Monsieur le président, monsieur le secrétaire d’État, madame la rapporteure, mes chers collègues, fort de plus de 80 000 articles législatifs et de plus de 240 000 articles réglementaires, notre corpus législatif frise la léthargie, voire la pachydermie ! À elle seule, l’année 2018 a donné le jour à quarante-cinq lois, 1 200 décrets et 8 300 arrêtés : ainsi, pour cette seule année, le Journal officiel ne comptait pas moins de 75 000 pages…
La mise en garde de Montesquieu – « Les lois inutiles affaiblissent les lois nécessaires » – n’a donc jamais été aussi opportune. Cette accumulation de textes, cet empilement législatif, ce « trop-plein », comme il est d’usage de le qualifier, nuit incontestablement à l’objectif premier de la loi : la clarté, l’intelligibilité et l’accessibilité. Nous aurions tout à gagner à nous affranchir de cette exception française, malheureuse et malvenue, que Montaigne pointait déjà dans ses Essais.

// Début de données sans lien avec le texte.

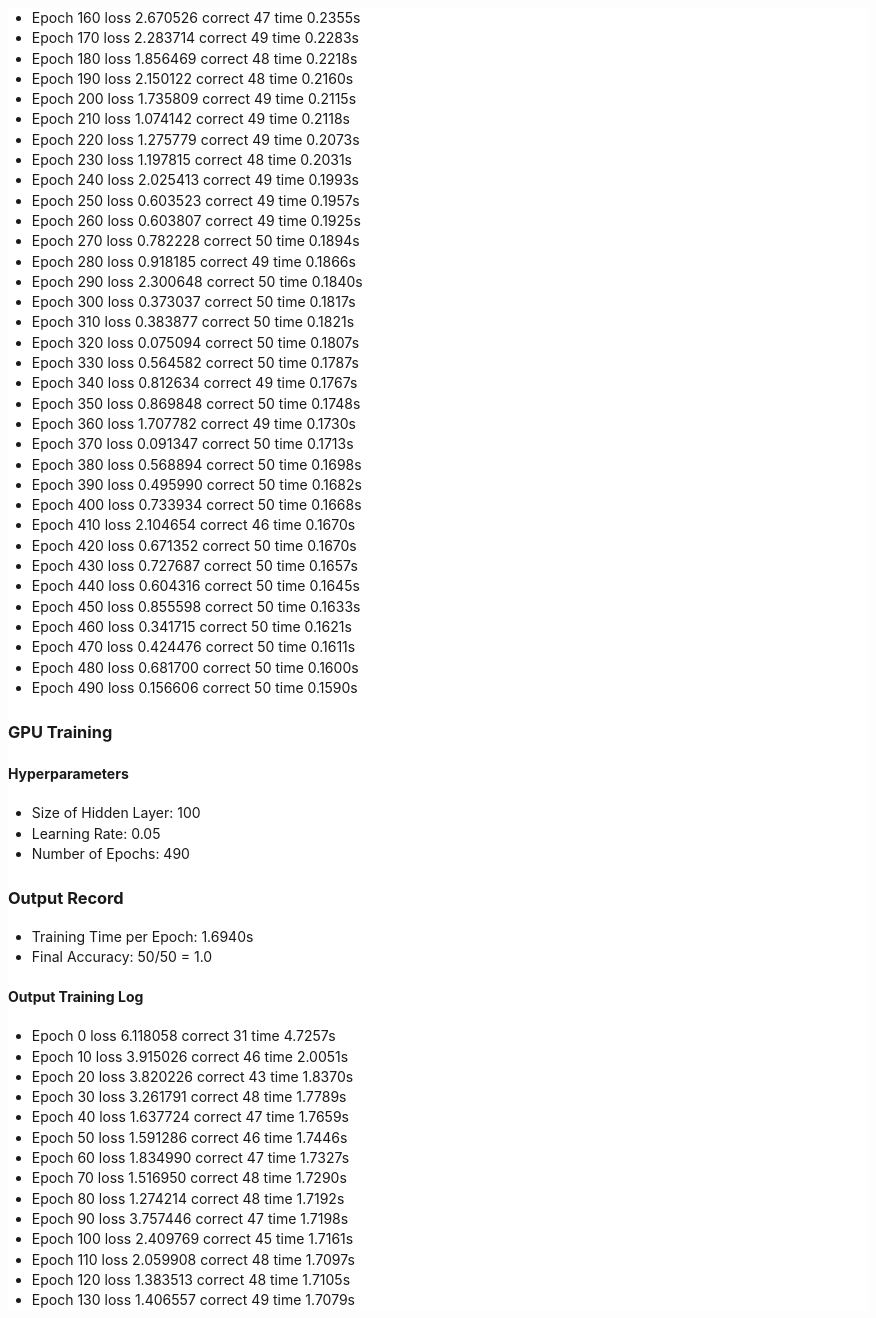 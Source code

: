 * Epoch 160  loss 2.670526  correct 47  time 0.2355s
* Epoch 170  loss 2.283714  correct 49  time 0.2283s
* Epoch 180  loss 1.856469  correct 48  time 0.2218s
* Epoch 190  loss 2.150122  correct 48  time 0.2160s
* Epoch 200  loss 1.735809  correct 49  time 0.2115s
* Epoch 210  loss 1.074142  correct 49  time 0.2118s
* Epoch 220  loss 1.275779  correct 49  time 0.2073s
* Epoch 230  loss 1.197815  correct 48  time 0.2031s
* Epoch 240  loss 2.025413  correct 49  time 0.1993s
* Epoch 250  loss 0.603523  correct 49  time 0.1957s
* Epoch 260  loss 0.603807  correct 49  time 0.1925s
* Epoch 270  loss 0.782228  correct 50  time 0.1894s
* Epoch 280  loss 0.918185  correct 49  time 0.1866s
* Epoch 290  loss 2.300648  correct 50  time 0.1840s
* Epoch 300  loss 0.373037  correct 50  time 0.1817s
* Epoch 310  loss 0.383877  correct 50  time 0.1821s
* Epoch 320  loss 0.075094  correct 50  time 0.1807s
* Epoch 330  loss 0.564582  correct 50  time 0.1787s
* Epoch 340  loss 0.812634  correct 49  time 0.1767s
* Epoch 350  loss 0.869848  correct 50  time 0.1748s
* Epoch 360  loss 1.707782  correct 49  time 0.1730s
* Epoch 370  loss 0.091347  correct 50  time 0.1713s
* Epoch 380  loss 0.568894  correct 50  time 0.1698s
* Epoch 390  loss 0.495990  correct 50  time 0.1682s
* Epoch 400  loss 0.733934  correct 50  time 0.1668s
* Epoch 410  loss 2.104654  correct 46  time 0.1670s
* Epoch 420  loss 0.671352  correct 50  time 0.1670s
* Epoch 430  loss 0.727687  correct 50  time 0.1657s
* Epoch 440  loss 0.604316  correct 50  time 0.1645s
* Epoch 450  loss 0.855598  correct 50  time 0.1633s
* Epoch 460  loss 0.341715  correct 50  time 0.1621s
* Epoch 470  loss 0.424476  correct 50  time 0.1611s
* Epoch 480  loss 0.681700  correct 50  time 0.1600s
* Epoch 490  loss 0.156606  correct 50  time 0.1590s

### GPU Training

#### Hyperparameters

* Size of Hidden Layer: 100
* Learning Rate: 0.05
* Number of Epochs: 490

### Output Record

* Training Time per Epoch: 1.6940s
* Final Accuracy: 50/50 = 1.0

#### Output Training Log

* Epoch 0  loss 6.118058  correct 31  time 4.7257s
* Epoch 10  loss 3.915026  correct 46  time 2.0051s
* Epoch 20  loss 3.820226  correct 43  time 1.8370s
* Epoch 30  loss 3.261791  correct 48  time 1.7789s
* Epoch 40  loss 1.637724  correct 47  time 1.7659s
* Epoch 50  loss 1.591286  correct 46  time 1.7446s
* Epoch 60  loss 1.834990  correct 47  time 1.7327s
* Epoch 70  loss 1.516950  correct 48  time 1.7290s
* Epoch 80  loss 1.274214  correct 48  time 1.7192s
* Epoch 90  loss 3.757446  correct 47  time 1.7198s
* Epoch 100  loss 2.409769  correct 45  time 1.7161s
* Epoch 110  loss 2.059908  correct 48  time 1.7097s
* Epoch 120  loss 1.383513  correct 48  time 1.7105s
* Epoch 130  loss 1.406557  correct 49  time 1.7079s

La proposition de loi que nous examinons aujourd’hui abroge intégralement ou partiellement quarante-neuf lois adoptées entre 1819 et 1940 et désormais obsolètes.
En tant que représentant de la chambre des territoires, je ne puis que saluer les objectifs poursuivis par cette proposition de loi, eu égard à ses conséquences réelles et concrètes pour les collectivités territoriales. Celles-ci sont en effet les premières victimes d’un droit trop complexe et parfois abscons.

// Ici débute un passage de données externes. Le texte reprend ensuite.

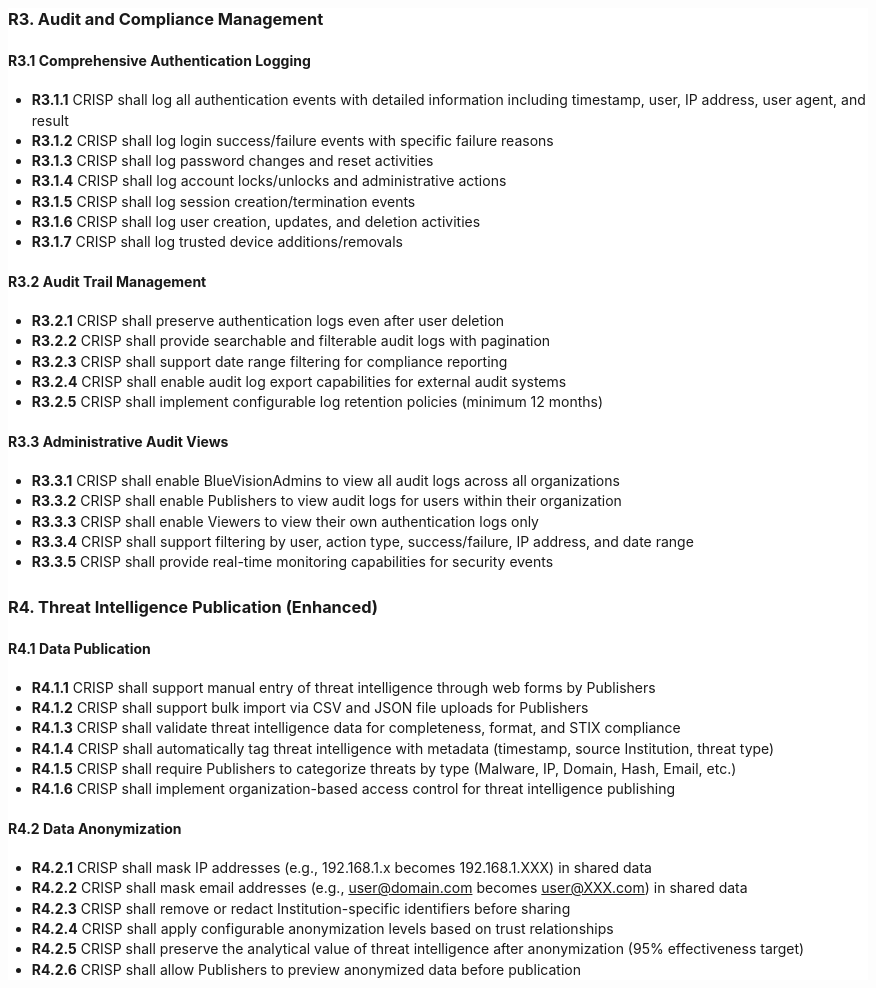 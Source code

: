 ### R3. Audit and Compliance Management

#### R3.1 Comprehensive Authentication Logging
- **R3.1.1** CRISP shall log all authentication events with detailed information including timestamp, user, IP address, user agent, and result
- **R3.1.2** CRISP shall log login success/failure events with specific failure reasons
- **R3.1.3** CRISP shall log password changes and reset activities
- **R3.1.4** CRISP shall log account locks/unlocks and administrative actions
- **R3.1.5** CRISP shall log session creation/termination events
- **R3.1.6** CRISP shall log user creation, updates, and deletion activities
- **R3.1.7** CRISP shall log trusted device additions/removals

#### R3.2 Audit Trail Management
- **R3.2.1** CRISP shall preserve authentication logs even after user deletion
- **R3.2.2** CRISP shall provide searchable and filterable audit logs with pagination
- **R3.2.3** CRISP shall support date range filtering for compliance reporting
- **R3.2.4** CRISP shall enable audit log export capabilities for external audit systems
- **R3.2.5** CRISP shall implement configurable log retention policies (minimum 12 months)

#### R3.3 Administrative Audit Views
- **R3.3.1** CRISP shall enable BlueVisionAdmins to view all audit logs across all organizations
- **R3.3.2** CRISP shall enable Publishers to view audit logs for users within their organization
- **R3.3.3** CRISP shall enable Viewers to view their own authentication logs only
- **R3.3.4** CRISP shall support filtering by user, action type, success/failure, IP address, and date range
- **R3.3.5** CRISP shall provide real-time monitoring capabilities for security events

### R4. Threat Intelligence Publication (Enhanced)

#### R4.1 Data Publication
- **R4.1.1** CRISP shall support manual entry of threat intelligence through web forms by Publishers
- **R4.1.2** CRISP shall support bulk import via CSV and JSON file uploads for Publishers
- **R4.1.3** CRISP shall validate threat intelligence data for completeness, format, and STIX compliance
- **R4.1.4** CRISP shall automatically tag threat intelligence with metadata (timestamp, source Institution, threat type)
- **R4.1.5** CRISP shall require Publishers to categorize threats by type (Malware, IP, Domain, Hash, Email, etc.)
- **R4.1.6** CRISP shall implement organization-based access control for threat intelligence publishing

#### R4.2 Data Anonymization
- **R4.2.1** CRISP shall mask IP addresses (e.g., 192.168.1.x becomes 192.168.1.XXX) in shared data
- **R4.2.2** CRISP shall mask email addresses (e.g., user@domain.com becomes user@XXX.com) in shared data
- **R4.2.3** CRISP shall remove or redact Institution-specific identifiers before sharing
- **R4.2.4** CRISP shall apply configurable anonymization levels based on trust relationships
- **R4.2.5** CRISP shall preserve the analytical value of threat intelligence after anonymization (95% effectiveness target)
- **R4.2.6** CRISP shall allow Publishers to preview anonymized data before publication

La complexité législative et normative actuelle freine assurément les collectivités et restreint par conséquent la performance de l’action publique territoriale. En témoignent les quelque 400 000 normes, avec lesquelles nos collectivités se débattent et sont contraintes de composer. Aussi nécessaires soient-elles, les normes ont en effet une incidence qu’on ne mesure pas toujours en termes de coût pour les collectivités. C’est notamment le cas pour les installations sportives ou en ce qui concerne l’accessibilité pour les personnes handicapées.
Notre ancien collègue Éric Doligé regrettait ainsi, à juste titre, « l’excès de zèle d’un État prescripteur, ignorant la réalité quotidienne du terrain et marquant la fracture entre l’échelon central et les territoires ».

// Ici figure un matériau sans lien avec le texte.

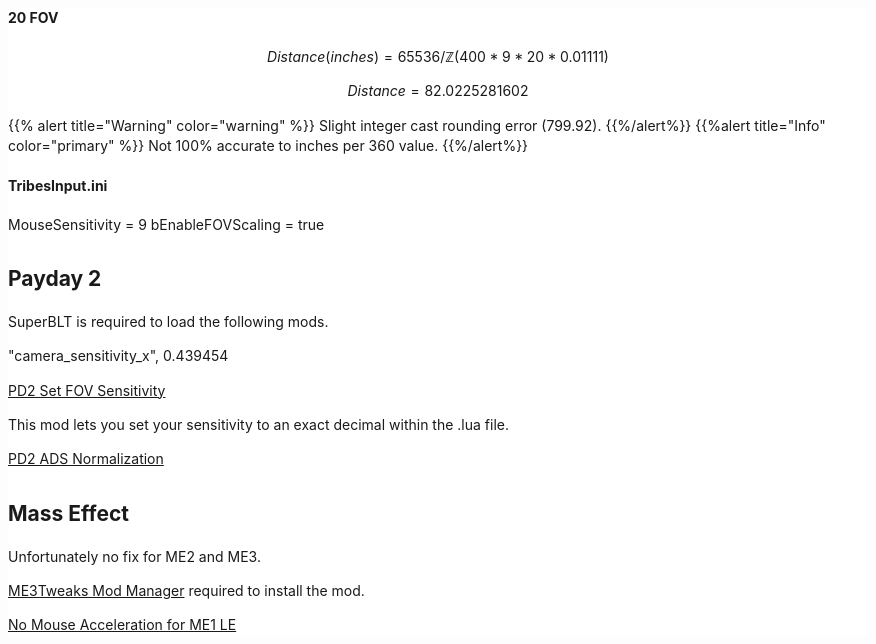 #### 20 FOV

$$
Distance (inches) = 65536 / \mathbb{Z}(400 * 9 * 20 * 0.01111)
$$

$$
Distance = 82.0225281602
$$

{{% alert title="Warning" color="warning" %}}
Slight integer cast rounding error (799.92).
{{%/alert%}}
{{%alert title="Info" color="primary" %}}
Not 100% accurate to inches per 360 value.
{{%/alert%}}

#### TribesInput.ini

MouseSensitivity = 9
bEnableFOVScaling = true

## Payday 2

SuperBLT is required to load the following mods.

"camera_sensitivity_x", 0.439454

[PD2 Set FOV Sensitivity](https://github.com/Skwuruhl/pd2-set-fov-sensitivity)

This mod lets you set your sensitivity to an exact decimal within the .lua file.

[PD2 ADS Normalization](https://github.com/Skwuruhl/pd2-ads-normalization)

## Mass Effect

Unfortunately no fix for ME2 and ME3.

[ME3Tweaks Mod Manager](https://www.nexusmods.com/masseffectlegendaryedition/mods/2) required to install the mod.

[No Mouse Acceleration for ME1 LE](https://www.nexusmods.com/masseffectlegendaryedition/mods/319?tab=description)
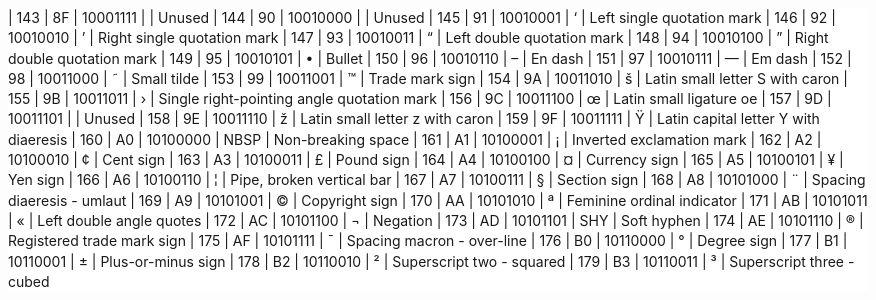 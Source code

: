 | 143 | 8F | 10001111 | | Unused
| 144 | 90 | 10010000 | | Unused
| 145 | 91 | 10010001 | ‘ | Left single quotation mark
| 146 | 92 | 10010010 | ’ | Right single quotation mark
| 147 | 93 | 10010011 | “ | Left double quotation mark
| 148 | 94 | 10010100 | ” | Right double quotation mark
| 149 | 95 | 10010101 | • | Bullet
| 150 | 96 | 10010110 | – | En dash
| 151 | 97 | 10010111 | — | Em dash
| 152 | 98 | 10011000 | ˜ | Small tilde
| 153 | 99 | 10011001 | ™ | Trade mark sign
| 154 | 9A | 10011010 | š | Latin small letter S with caron
| 155 | 9B | 10011011 | › | Single right-pointing angle quotation mark
| 156 | 9C | 10011100 | œ | Latin small ligature oe
| 157 | 9D | 10011101 | | Unused
| 158 | 9E | 10011110 | ž | Latin small letter z with caron
| 159 | 9F | 10011111 | Ÿ | Latin capital letter Y with diaeresis
| 160 | A0 | 10100000 | NBSP | Non-breaking space
| 161 | A1 | 10100001 | ¡ | Inverted exclamation mark
| 162 | A2 | 10100010 | ¢ | Cent sign
| 163 | A3 | 10100011 | £ | Pound sign
| 164 | A4 | 10100100 | ¤ | Currency sign
| 165 | A5 | 10100101 | ¥ | Yen sign
| 166 | A6 | 10100110 | ¦ | Pipe, broken vertical bar
| 167 | A7 | 10100111 | § | Section sign
| 168 | A8 | 10101000 | ¨ | Spacing diaeresis - umlaut
| 169 | A9 | 10101001 | © | Copyright sign
| 170 | AA | 10101010 | ª | Feminine ordinal indicator
| 171 | AB | 10101011 | « | Left double angle quotes
| 172 | AC | 10101100 | ¬ | Negation
| 173 | AD | 10101101 | SHY | Soft hyphen
| 174 | AE | 10101110 | ® | Registered trade mark sign
| 175 | AF | 10101111 | ¯ | Spacing macron - over-line
| 176 | B0 | 10110000 | ° | Degree sign
| 177 | B1 | 10110001 | ± | Plus-or-minus sign
| 178 | B2 | 10110010 | ² | Superscript two - squared
| 179 | B3 | 10110011 | ³ | Superscript three - cubed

Face à l’inflation législative ambiante, il incombe aujourd’hui à chacun dans cet hémicycle de se remémorer son expérience d’élu local. Aussi, plus qu’un autre texte peut-être, cette proposition de loi doit nous amener à partir des territoires et de cette réalité incontournable.
Ce texte constitue la première pierre du « bureau d’annulation des lois anciennes et inutiles », dit « Balai », chargé de faire la chasse aux « fossiles législatifs » et d’identifier les textes qui ont fait leur temps. Je rappelle que l’un des objectifs de cette salutaire initiative était de permettre à la Haute Assemblée de contribuer à un exercice essentiel : l’archéologie législative et l’abrogation des « fossiles législatifs » devenus caducs.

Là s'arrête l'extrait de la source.